Perché? Gli antichi consideravano il finocchio ortaggio salubre e utile alla vista. E occhio: questa credenza permane nella tradizione cristiana; il finocchio era pianta sacra a Santa Lucia, protettrice della vista. Da qui, tra le valenze del finocchio, secondo la tradizione popolare, anche quella d’essere antidoto al malocchio (forza malefica che la superstizione attribuiva allo sguardo cattivo di certe persone). Oltre al finocchio c’era anche il prezzemolo (jolly multiuso tra le erbe aromatiche) nelle pozioni beneauguranti. E dunque, “occhio, malocchio, prezzemolo e finocchio”, che è anche il titolo d’un buffo film a episodi (del 1983, ma ogni tanto ripassa in tv) con Lino Banfi, Johnny Dorelli e stelline sexy di allora: un mago da strapazzo ne combina di tutti i colori, ma solo per ridere. Quanto alla parola “infinocchiare” (termine ancora oggi in auge su vari versanti, anche politici), pure in questo caso non c’entrano tanto gusti sessuali quanto la pratica antica di taluni osti furbacchioni.
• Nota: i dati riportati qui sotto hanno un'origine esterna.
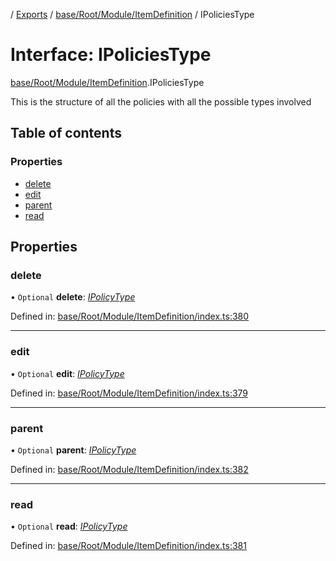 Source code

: [](../README.md) / [Exports](../modules.md) / [base/Root/Module/ItemDefinition](../modules/base_root_module_itemdefinition.md) / IPoliciesType

# Interface: IPoliciesType

[base/Root/Module/ItemDefinition](../modules/base_root_module_itemdefinition.md).IPoliciesType

This is the structure of all the policies
with all the possible types involved

## Table of contents

### Properties

- [delete](base_root_module_itemdefinition.ipoliciestype.md#delete)
- [edit](base_root_module_itemdefinition.ipoliciestype.md#edit)
- [parent](base_root_module_itemdefinition.ipoliciestype.md#parent)
- [read](base_root_module_itemdefinition.ipoliciestype.md#read)

## Properties

### delete

• `Optional` **delete**: [*IPolicyType*](base_root_module_itemdefinition.ipolicytype.md)

Defined in: [base/Root/Module/ItemDefinition/index.ts:380](https://github.com/onzag/itemize/blob/55e63f2c/base/Root/Module/ItemDefinition/index.ts#L380)

___

### edit

• `Optional` **edit**: [*IPolicyType*](base_root_module_itemdefinition.ipolicytype.md)

Defined in: [base/Root/Module/ItemDefinition/index.ts:379](https://github.com/onzag/itemize/blob/55e63f2c/base/Root/Module/ItemDefinition/index.ts#L379)

___

### parent

• `Optional` **parent**: [*IPolicyType*](base_root_module_itemdefinition.ipolicytype.md)

Defined in: [base/Root/Module/ItemDefinition/index.ts:382](https://github.com/onzag/itemize/blob/55e63f2c/base/Root/Module/ItemDefinition/index.ts#L382)

___

### read

• `Optional` **read**: [*IPolicyType*](base_root_module_itemdefinition.ipolicytype.md)

Defined in: [base/Root/Module/ItemDefinition/index.ts:381](https://github.com/onzag/itemize/blob/55e63f2c/base/Root/Module/ItemDefinition/index.ts#L381)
Questi osti, consapevoli dei difetti del loro vino, “intortavano” i clienti offrendo loro “stuzzichini” a base di semi di finocchio selvatico il cui effluvio addormentava il palato, coprendo le magagne del vino. Infine, a proposito di moderni “stuzzichini”.
Insieme a Tugnazz abbiamo recentemente pagato un po’ troppo due calici di vino in un’osteria romagnola. Alle nostre vivaci perplessità l’oste rispose: ”ma vi ho offerto anche i “tacos” spagnoli”. “Tacos dei miei cojones”: ha tuonato Tugnazz, tra gli applausi degli altri avventori.